Kammerpräsident Dr. Franz-Joseph Bartmann (58 Jahre, Klinikarzt in Flensburg) wird sich für eine dritte Amtsperiode wieder zur Verfügung stellen: "Ich habe noch viel vor."

Bartmann sieht die Aufgaben der Kammer "eher langfristig strategisch und weniger kurzzeitig und taktisch orientiert". Zum Beispiel könne man im Streit um die Honorarreform keine kurzfristigen Lösungen anbieten.

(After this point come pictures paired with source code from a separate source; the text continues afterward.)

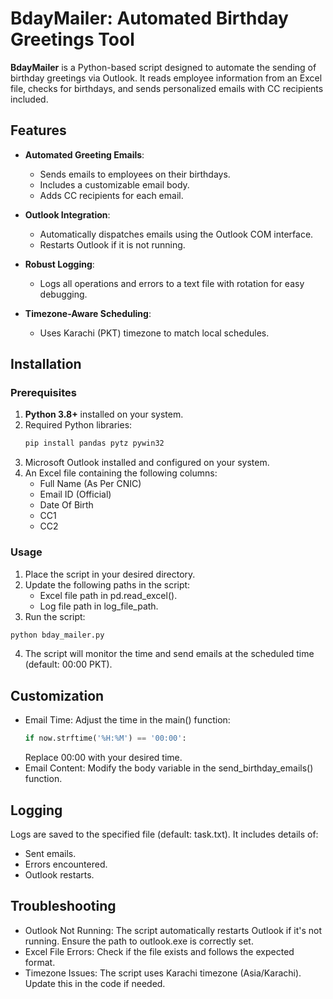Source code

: # BdayMailer: Automated Birthday Greetings Tool

**BdayMailer** is a Python-based script designed to automate the sending of birthday greetings via Outlook. It reads employee information from an Excel file, checks for birthdays, and sends personalized emails with CC recipients included.

## Features

- **Automated Greeting Emails**:
  - Sends emails to employees on their birthdays.
  - Includes a customizable email body.
  - Adds CC recipients for each email.

- **Outlook Integration**:
  - Automatically dispatches emails using the Outlook COM interface.
  - Restarts Outlook if it is not running.

- **Robust Logging**:
  - Logs all operations and errors to a text file with rotation for easy debugging.

- **Timezone-Aware Scheduling**:
  - Uses Karachi (PKT) timezone to match local schedules.

## Installation

### Prerequisites

1. **Python 3.8+** installed on your system.
2. Required Python libraries:
   ```bash
   pip install pandas pytz pywin32
   ```
3. Microsoft Outlook installed and configured on your system.
4. An Excel file containing the following columns:
   - Full Name (As Per CNIC)
   - Email ID (Official)
   - Date Of Birth
   - CC1
   - CC2
### Usage
1. Place the script in your desired directory.
2. Update the following paths in the script:
   - Excel file path in pd.read_excel().
   - Log file path in log_file_path.
3. Run the script:
```bash
python bday_mailer.py
```
4. The script will monitor the time and send emails at the scheduled time (default: 00:00 PKT).

## Customization
 - Email Time: Adjust the time in the main() function:
    ```python
    if now.strftime('%H:%M') == '00:00':
    ```
   Replace 00:00 with your desired time.
 - Email Content: Modify the body variable in the send_birthday_emails() function.
## Logging
Logs are saved to the specified file (default: task.txt). It includes details of:
 - Sent emails.
 - Errors encountered.
 - Outlook restarts.
## Troubleshooting
 - Outlook Not Running: The script automatically restarts Outlook if it's not running. Ensure the path to outlook.exe is correctly set.
 - Excel File Errors: Check if the file exists and follows the expected format.
 - Timezone Issues: The script uses Karachi timezone (Asia/Karachi). Update this in the code if needed.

Es gehe eher darum, mit Hilfe der hoheitlichen Aufgaben Weiter- und Fortbildung sowie dem Berufsrecht, "die Freiberuflichkeit des Arztes sicherzustellen", so Bartmann.

Die größten Daueraufgaben der Kammer seit 2004 ergaben sich für Bartmann aus der Umsetzung der Weiterbildungsordnung und der Nachweispflicht für die Fortbildung: "Mir scheint das in Schleswig-Holstein besser gelöst als in einigen anderen Kammerbezirken." Auch sei die Resonanz auf die für viele Vertragsärzte am 30. Juni erstmals ablaufende Nachweispflicht für Fortbildung im Vergleich zu Berichten aus anderen Kammern eher gut.

Mit Sorge sieht Bartmann die Tendenz zur Monopolisierung von Gesundheitsleistungen durch Aufkauf von Praxissitzen und Gründung von MVZ an Krankenhäusern vor allem mit privatem Kapital. Denn das liberalisierte Berufsrecht biete Möglichkeiten, ähnliche Versorgungsmodelle auch unter rein ärztlicher Regie anzubieten. Dabei könnte sowohl dem Wunsch nach Freiberuflichkeit in unternehmerischer Hinsicht aber auch nach Beschäftigung im Angestelltenverhältnis auch in der ambulanten Medizin Rechnung getragen werden.

Bartmann strebt dritte Amtsperiode an.

Die Finanzierung der Kammer-Fortbildung - in Schleswig-Holstein zentral in der eigenen Akademie - ist schwieriger geworden. Bartmann: "Das Fortbildungsverhalten hat sich geändert, das bekommen wir zu spüren." Mit der Nachweispflicht sind Angebote aufgekommen - Fortbildungsportale oder Fortbildungen über Printmedien - die vom zeitlichen Aufwand und kostenmäßig günstiger sind als das Akademieprogramm. "Hinzu kommt, dass wir in Schleswig-Holstein unverändert daran festhalten, Kammer-Fortbildungen auf hohem Niveau und frei von Sponsoring anzubieten." Trotz aller Bemühungen werde die Akademie auf Zuschüsse aus dem Kammerhaushalt angewiesen bleiben. "Dieses Geld ist gut angelegt", glaubt er.

Bartmann rechnet damit, dass sich der jetzige Vorstand geschlossen zur Wiederwahl stellen wird, wenn das Wahlergebnis dies zulässt: "Wir haben erfolgreich zusammengearbeitet."

Zahl der Wahlberechtigten ist um 1700 gestiegen

Seit der letzten Kammerwahl ist die Zahl der Ärzte in Schleswig-Holstein um rund 1700 auf 14 762 gestiegen. Die Wahlberechtigten haben so viele Stimmen, wie Sitze auf ihren Wahlkreis entfallen. Die größten Wahlkreise sind Kiel mit zwölf und Lübeck mit elf Sitzen. Um die 70 Sitze in der Kammerversammlung bewerben sich 236 Kandidaten. Jüngste Kandidatin ist Anne Jonas aus Kiel (27 Jahre), ältester Bewerber ist der 70-jährige Dr. Michael Sonntag aus Pönitz.